*** Task data Section Begins ***

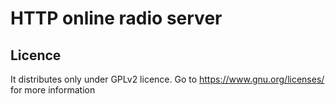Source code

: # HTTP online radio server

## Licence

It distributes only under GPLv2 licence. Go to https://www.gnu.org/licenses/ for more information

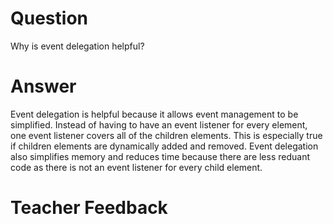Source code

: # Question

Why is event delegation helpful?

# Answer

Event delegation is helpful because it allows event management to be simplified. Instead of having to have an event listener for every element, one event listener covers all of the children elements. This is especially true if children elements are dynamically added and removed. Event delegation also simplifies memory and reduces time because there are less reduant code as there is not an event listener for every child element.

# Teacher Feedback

*** Task data Section Ends ***
*** Task data Section Begins ***

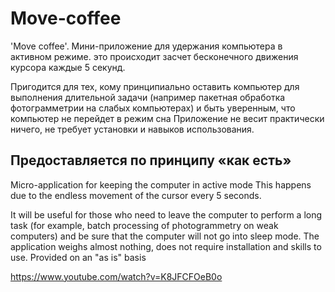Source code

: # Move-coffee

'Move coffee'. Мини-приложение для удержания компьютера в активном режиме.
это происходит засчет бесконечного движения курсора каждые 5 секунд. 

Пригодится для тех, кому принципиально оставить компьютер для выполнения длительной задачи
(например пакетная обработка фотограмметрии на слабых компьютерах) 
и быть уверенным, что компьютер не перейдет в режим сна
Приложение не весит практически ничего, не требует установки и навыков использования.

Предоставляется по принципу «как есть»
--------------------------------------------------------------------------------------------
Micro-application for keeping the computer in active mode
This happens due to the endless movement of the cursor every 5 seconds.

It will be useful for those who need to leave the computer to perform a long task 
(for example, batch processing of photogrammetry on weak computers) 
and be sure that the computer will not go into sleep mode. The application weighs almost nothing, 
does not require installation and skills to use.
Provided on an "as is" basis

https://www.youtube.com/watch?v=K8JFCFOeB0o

*** Task data Section Ends ***
*** Task data Section Begins ***

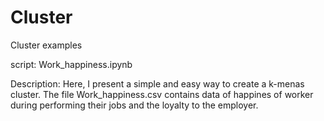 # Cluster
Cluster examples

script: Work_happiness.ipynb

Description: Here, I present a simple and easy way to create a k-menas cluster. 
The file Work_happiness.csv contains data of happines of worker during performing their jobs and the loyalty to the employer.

*** Task data Section Ends ***

- [Task statement]:
The expected output is every line of the records in which the string "helpful" appears.

- [Response to this task]:
Why is event delegation helpful?
Event delegation is helpful because it allows event management to be simplified. Instead of having to have an event listener for every element, one event listener covers all of the children elements. This is especially true if children elements are dynamically added and removed. Event delegation also simplifies memory and reduces time because there are less reduant code as there is not an event listener for every child element.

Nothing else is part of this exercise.